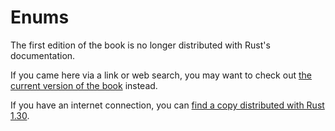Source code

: # Enums

The first edition of the book is no longer distributed with Rust's documentation.

If you came here via a link or web search, you may want to check out [the current version of the book](../ch06-01-defining-an-enum.html) instead.

If you have an internet connection, you can [find a copy distributed with Rust 1.30](https://doc.rust-lang.org/1.30.0/book/first-edition/enums.html).
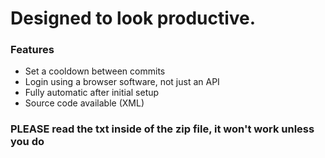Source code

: # Designed to look productive.
### Features

- Set a cooldown between commits
- Login using a browser software, not just an API
- Fully automatic after initial setup
- Source code available (XML)

### PLEASE read the txt inside of the zip file, it won't work unless you do
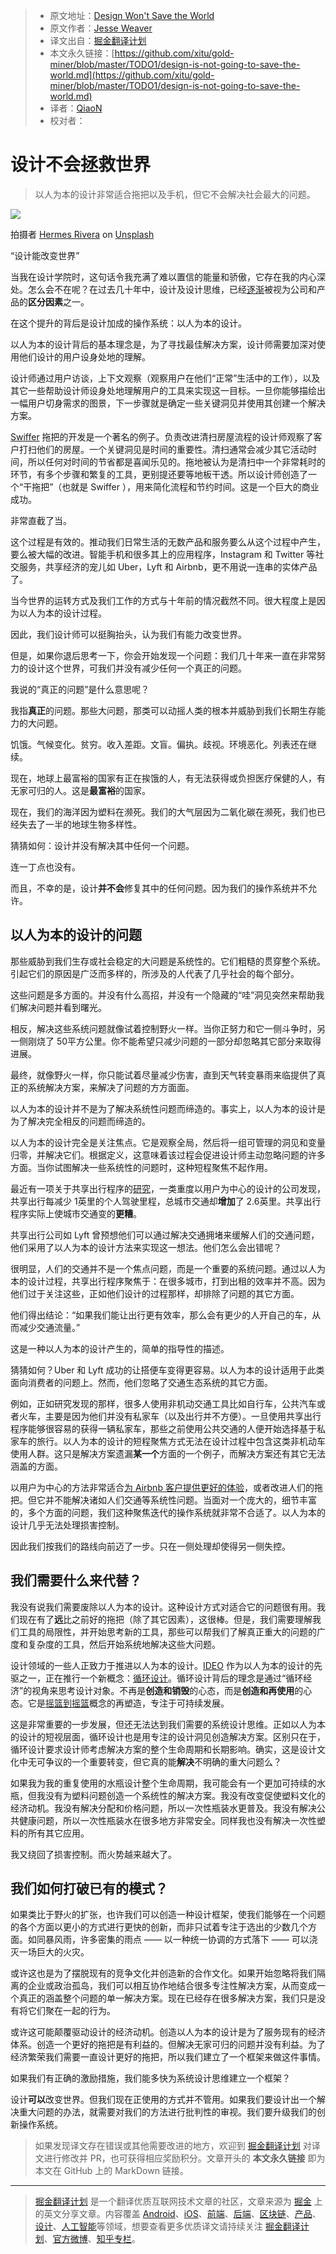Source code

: > * 原文地址：[Design Won't Save the World](https://medium.com/@hairyelefante/design-is-not-going-to-save-the-world-8985870471a5)
> * 原文作者：[Jesse Weaver](https://medium.com/@hairyelefante)
> * 译文出自：[掘金翻译计划](https://github.com/xitu/gold-miner)
> * 本文永久链接：[https://github.com/xitu/gold-miner/blob/master/TODO1/design-is-not-going-to-save-the-world.md](https://github.com/xitu/gold-miner/blob/master/TODO1/design-is-not-going-to-save-the-world.md)
> * 译者：[QiaoN](https://github.com/QiaoN)
> * 校对者：

# 设计不会拯救世界

> 以人为本的设计非常适合拖把以及手机，但它不会解决社会最大的问题。

![](https://cdn-images-1.medium.com/max/10944/1*xxI7UYo5-Lyb7wCth0FyOQ.jpeg)

拍摄者 [Hermes Rivera](https://unsplash.com/photos/R1_ibA4oXiI?utm_source=unsplash&utm_medium=referral&utm_content=creditCopyText) on [Unsplash](https://unsplash.com/@hermez777?utm_source=unsplash&utm_medium=referral&utm_content=creditCopyText)

“设计能改变世界”

当我在设计学院时，这句话令我充满了难以置信的能量和骄傲，它存在我的内心深处。怎么会不在呢？在过去几十年中，设计及设计思维，已经[逐渐](https://hbr.org/2015/09/design-thinking-comes-of-age)被视为公司和产品的**区分因素**之一。

在这个提升的背后是设计加成的操作系统：以人为本的设计。

以人为本的设计背后的基本理念是，为了寻找最佳解决方案，设计师需要加深对使用他们设计的用户设身处地的理解。

设计师通过用户访谈，上下文观察（观察用户在他们“正常”生活中的工作），以及其它一些帮助设计师设身处地理解用户的工具来实现这一目标。一旦你能够描绘出一幅用户切身需求的图景，下一步骤就是确定一些关键洞见并使用其创建一个解决方案。

[Swiffer](https://www.fastcompany.com/3006797/innovation-method-behind-swiffer-madness) 拖把的开发是一个著名的例子。负责改进清扫房屋流程的设计师观察了客户打扫他们的房屋。一个关键洞见是时间的重要性。清扫通常会减少其它活动时间，所以任何对时间的节省都是喜闻乐见的。拖地被认为是清扫中一个非常耗时的环节，有多个步骤和繁复的工具，更别提还要等地板干透。所以设计师创造了一个“干拖把”（也就是 Swiffer ），用来简化流程和节约时间。这是一个巨大的商业成功。

非常直截了当。

这个过程是有效的。推动我们日常生活的无数产品和服务要么从这个过程中产生，要么被大幅的改进。智能手机和很多其上的应用程序，Instagram 和 Twitter 等社交服务，共享经济的宠儿如 Uber，Lyft 和 Airbnb，更不用说一连串的实体产品了。

当今世界的运转方式及我们工作的方式与十年前的情况截然不同。很大程度上是因为以人为本的设计过程。

因此，我们设计师可以挺胸抬头，认为我们有能力改变世界。

但是，如果你退后思考一下，你会开始发现一个问题：我们几十年来一直在非常努力的设计这个世界，可我们并没有减少任何一个真正的问题。

我说的“真正的问题”是什么意思呢？

我指**真正**的问题。那些大问题，那类可以动摇人类的根本并威胁到我们长期生存能力的大问题。

饥饿。气候变化。贫穷。收入差距。文盲。偏执。歧视。环境恶化。列表还在继续。

现在，地球上最富裕的国家有正在挨饿的人，有无法获得或负担医疗保健的人，有无家可归的人。这是**最富裕**的国家。

现在，我们的海洋因为塑料在濒死。我们的大气层因为二氧化碳在濒死，我们也已经失去了一半的地球生物多样性。

猜猜如何：设计并没有解决其中任何一个问题。

连一丁点也没有。

而且，不幸的是，设计**并不会**修复其中的任何问题。因为我们的操作系统并不允许。

## 以人为本的设计的问题

那些威胁到我们生存或社会稳定的大问题是系统性的。它们粗糙的贯穿整个系统。引起它们的原因是广泛而多样的，所涉及的人代表了几乎社会的每个部分。

这些问题是多方面的。并没有什么高招，并没有一个隐藏的“哇”洞见突然来帮助我们解决问题并看到曙光。

相反，解决这些系统问题就像试着控制野火一样。当你正努力和它一侧斗争时，另一侧刚烧了 50平方公里。你不能希望只减少问题的一部分却忽略其它部分来取得进展。

最终，就像野火一样，你只能试着尽量减少伤害，直到天气转变暴雨来临提供了真正的系统解决方案，来解决了问题的方方面面。

以人为本的设计并不是为了解决系统性问题而缔造的。事实上，以人为本的设计是为了解决完全相反的问题而缔造的。

以人为本的设计完全是关注焦点。它是观察全局，然后将一组可管理的洞见和变量归零，并解决它们。根据定义，这意味着该过程会促进设计师主动忽略问题的许多方面。当你试图解决一些系统性的问题时，这种短程聚焦不起作用。

最近有一项关于共享出行程序的[研究](http://www.schallerconsult.com/rideservices/automobility.htm)，一类重度以用户为中心的设计的公司发现，共享出行每减少 1英里的个人驾驶里程，总城市交通却**增加**了 2.6英里。共享出行程序实际上使城市交通变的**更糟**。

共享出行公司如 Lyft 曾预想他们可以通过解决交通拥堵来缓解人们的交通问题，他们采用了以人为本的设计方法来实现这一想法。他们怎么会出错呢？

很明显，人们的交通并不是一个焦点问题，而是一个重要的系统问题。通过以人为本的设计过程，共享出行程序聚焦于：在很多城市，打到出租的效率并不高。因为他们过于关注这些，正如他们设计的过程那样，却排除了问题的其它方面。

他们得出结论：“如果我们能让出行更有效率，那么会有更少的人开自己的车，从而减少交通流量。”

这是一种以人为本的设计产生的，简单的指导性的描述。

猜猜如何？Uber 和 Lyft 成功的让搭便车变得更容易。以人为本的设计适用于此类面向消费者的问题上。然而，他们忽略了交通生态系统的其它方面。

例如，正如研究发现的那样，很多人使用非机动交通工具比如自行车，公共汽车或者火车，主要是因为他们并没有私家车（以及出行并不方便）。一旦使用共享出行程序能够很容易的获得一辆私家车，那些之前使用公共交通的人便开始选择基于私家车的旅行。以人为本的设计的短程聚焦方式无法在设计过程中包含这类非机动车使用人群。这只是解决方案遗漏**某一个**方面的一个例子，而解决方案还有其它无法涵盖的方面。

以用户为中心的方法非常适合[为 Airbnb 客户提供更好的体验](https://www.forbes.com/sites/emilyjoffrion/2018/07/09/the-designer-who-changed-airbnbs-entire-strategy/#7367d1c62c36)，或者改进人们的拖把。但它并不能解决诸如人们交通等系统性问题。当面对一个庞大的，细节丰富的，多个方面的问题，我们这种聚焦迭代的操作系统就非常不合适了。以人为本的设计几乎无法处理损害控制。

因此我们按我们的路线向前迈了一步。只在一侧处理却使得另一侧失控。

## 我们需要什么来代替？

我没有说我们需要废除以人为本的设计。这种设计方式对适合它的问题很有用。我们现在有了**远**比之前好的拖把（除了其它因素），这很棒。但是，我们需要理解我们工具的局限性，并开始思考新的工具，那些可以帮我们了解真正重大的问题的广度和复杂度的工具，然后开始系统地解决这些大问题。

设计领域的一些人正致力于推进以人为本的设计。[IDEO](https://medium.com/@ideo) 作为以人为本的设计的先驱之一，正在推行一个新概念：[循环设计](https://www.circulardesignguide.com/)。循环设计背后的理念是通过“循环经济”的视角来思考设计对象。不再是**创造和销毁**的心态，而是**创造和再使用**的心态。它是[摇篮到摇篮](https://www.amazon.com/Cradle-Remaking-Way-Make-Things/dp/0865475873)概念的再塑造，专注于可持续发展。

这是非常重要的一步发展，但还无法达到我们需要的系统设计思维。正如以人为本的设计的短视层面，循环设计也是用专注的设计洞见创造解决方案。区别只在于，循环设计要求设计师考虑解决方案的整个生命周期和长期影响。确实，这是设计文化中无可争议的一个重要转变，但它真的能**解决**不明确的重大问题么？

如果我为我的重复使用的水瓶设计整个生命周期，我可能会有一个更加可持续的水瓶，但我没有为塑料问题创造一个系统性的解决方案。我没有改变促使塑料文化的经济动机。我没有解决分配和价格问题，所以一次性瓶装水更普及。我没有解决公共健康问题，所以一次性瓶装水在很多地方非常安全。同样我也没有解决一次性塑料的所有其它应用。

我又绕回了损害控制。而火势越来越大了。

## 我们如何打破已有的模式？

如果类比于野火的扩张，也许我们可以创造一种设计框架，使我们能够在一个问题的各个方面以更小的方式进行更快的创新，而非只试着专注于选出的少数几个方面。如同暴风雨，许多密集的雨点 —— 以一种统一协调的方式落下 —— 可以浇灭一场巨大的火灾。

或许这也是为了摆脱现有的竞争文化并创造新的合作文化。如果开始忽略将我们隔离的企业或政治孤岛，我们可以相互协作地结合很多专注性解决方案，从而变成一个真正的涵盖整个问题的单一解决方案。现在已经存在很多解决方案，我们只是没有将它们聚在一起的行为。

或许这可能颠覆驱动设计的经济动机。创造以人为本的设计是为了服务现有的经济体系。创造一个更好的拖把是有利益的。但解决无家可归的问题并没有利益。为了经济繁荣我们需要一直设计更好的拖把，所以我们建立了一个框架来做这件事情。

如果我们有正确的激励措施，我们能多快为系统设计思维建立一个框架？

设计**可以**改变世界。但我们现在正使用的方式并不管用。如果我们要设计出一个解决重大问题的办法，就需要对我们的方法进行批判性的审视。我们要升级我们的创新操作系统。

> 如果发现译文存在错误或其他需要改进的地方，欢迎到 [掘金翻译计划](https://github.com/xitu/gold-miner) 对译文进行修改并 PR，也可获得相应奖励积分。文章开头的 **本文永久链接** 即为本文在 GitHub 上的 MarkDown 链接。

---

> [掘金翻译计划](https://github.com/xitu/gold-miner) 是一个翻译优质互联网技术文章的社区，文章来源为 [掘金](https://juejin.im) 上的英文分享文章。内容覆盖 [Android](https://github.com/xitu/gold-miner#android)、[iOS](https://github.com/xitu/gold-miner#ios)、[前端](https://github.com/xitu/gold-miner#前端)、[后端](https://github.com/xitu/gold-miner#后端)、[区块链](https://github.com/xitu/gold-miner#区块链)、[产品](https://github.com/xitu/gold-miner#产品)、[设计](https://github.com/xitu/gold-miner#设计)、[人工智能](https://github.com/xitu/gold-miner#人工智能)等领域，想要查看更多优质译文请持续关注 [掘金翻译计划](https://github.com/xitu/gold-miner)、[官方微博](http://weibo.com/juejinfanyi)、[知乎专栏](https://zhuanlan.zhihu.com/juejinfanyi)。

◆ **WHAT YOU SHOULD DO**
Wherever the line holding "以人为本的设计完全是关注焦点" falls in the entries above, copy exactly from it through the line holding "这是非常重要的一步发展，但还", inclusive, and add nothing.

◆ **SOLVED EXERCISE**
以人为本的设计完全是关注焦点。它是观察全局，然后将一组可管理的洞见和变量归零，并解决它们。根据定义，这意味着该过程会促进设计师主动忽略问题的许多方面。当你试图解决一些系统性的问题时，这种短程聚焦不起作用。

最近有一项关于共享出行程序的[研究](http://www.schallerconsult.com/rideservices/automobility.htm)，一类重度以用户为中心的设计的公司发现，共享出行每减少 1英里的个人驾驶里程，总城市交通却**增加**了 2.6英里。共享出行程序实际上使城市交通变的**更糟**。

共享出行公司如 Lyft 曾预想他们可以通过解决交通拥堵来缓解人们的交通问题，他们采用了以人为本的设计方法来实现这一想法。他们怎么会出错呢？

很明显，人们的交通并不是一个焦点问题，而是一个重要的系统问题。通过以人为本的设计过程，共享出行程序聚焦于：在很多城市，打到出租的效率并不高。因为他们过于关注这些，正如他们设计的过程那样，却排除了问题的其它方面。

他们得出结论：“如果我们能让出行更有效率，那么会有更少的人开自己的车，从而减少交通流量。”

这是一种以人为本的设计产生的，简单的指导性的描述。

猜猜如何？Uber 和 Lyft 成功的让搭便车变得更容易。以人为本的设计适用于此类面向消费者的问题上。然而，他们忽略了交通生态系统的其它方面。

例如，正如研究发现的那样，很多人使用非机动交通工具比如自行车，公共汽车或者火车，主要是因为他们并没有私家车（以及出行并不方便）。一旦使用共享出行程序能够很容易的获得一辆私家车，那些之前使用公共交通的人便开始选择基于私家车的旅行。以人为本的设计的短程聚焦方式无法在设计过程中包含这类非机动车使用人群。这只是解决方案遗漏**某一个**方面的一个例子，而解决方案还有其它无法涵盖的方面。

以用户为中心的方法非常适合[为 Airbnb 客户提供更好的体验](https://www.forbes.com/sites/emilyjoffrion/2018/07/09/the-designer-who-changed-airbnbs-entire-strategy/#7367d1c62c36)，或者改进人们的拖把。但它并不能解决诸如人们交通等系统性问题。当面对一个庞大的，细节丰富的，多个方面的问题，我们这种聚焦迭代的操作系统就非常不合适了。以人为本的设计几乎无法处理损害控制。

因此我们按我们的路线向前迈了一步。只在一侧处理却使得另一侧失控。

## 我们需要什么来代替？

我没有说我们需要废除以人为本的设计。这种设计方式对适合它的问题很有用。我们现在有了**远**比之前好的拖把（除了其它因素），这很棒。但是，我们需要理解我们工具的局限性，并开始思考新的工具，那些可以帮我们了解真正重大的问题的广度和复杂度的工具，然后开始系统地解决这些大问题。

设计领域的一些人正致力于推进以人为本的设计。[IDEO](https://medium.com/@ideo) 作为以人为本的设计的先驱之一，正在推行一个新概念：[循环设计](https://www.circulardesignguide.com/)。循环设计背后的理念是通过“循环经济”的视角来思考设计对象。不再是**创造和销毁**的心态，而是**创造和再使用**的心态。它是[摇篮到摇篮](https://www.amazon.com/Cradle-Remaking-Way-Make-Things/dp/0865475873)概念的再塑造，专注于可持续发展。

这是非常重要的一步发展，但还无法达到我们需要的系统设计思维。正如以人为本的设计的短视层面，循环设计也是用专注的设计洞见创造解决方案。区别只在于，循环设计要求设计师考虑解决方案的整个生命周期和长期影响。确实，这是设计文化中无可争议的一个重要转变，但它真的能**解决**不明确的重大问题么？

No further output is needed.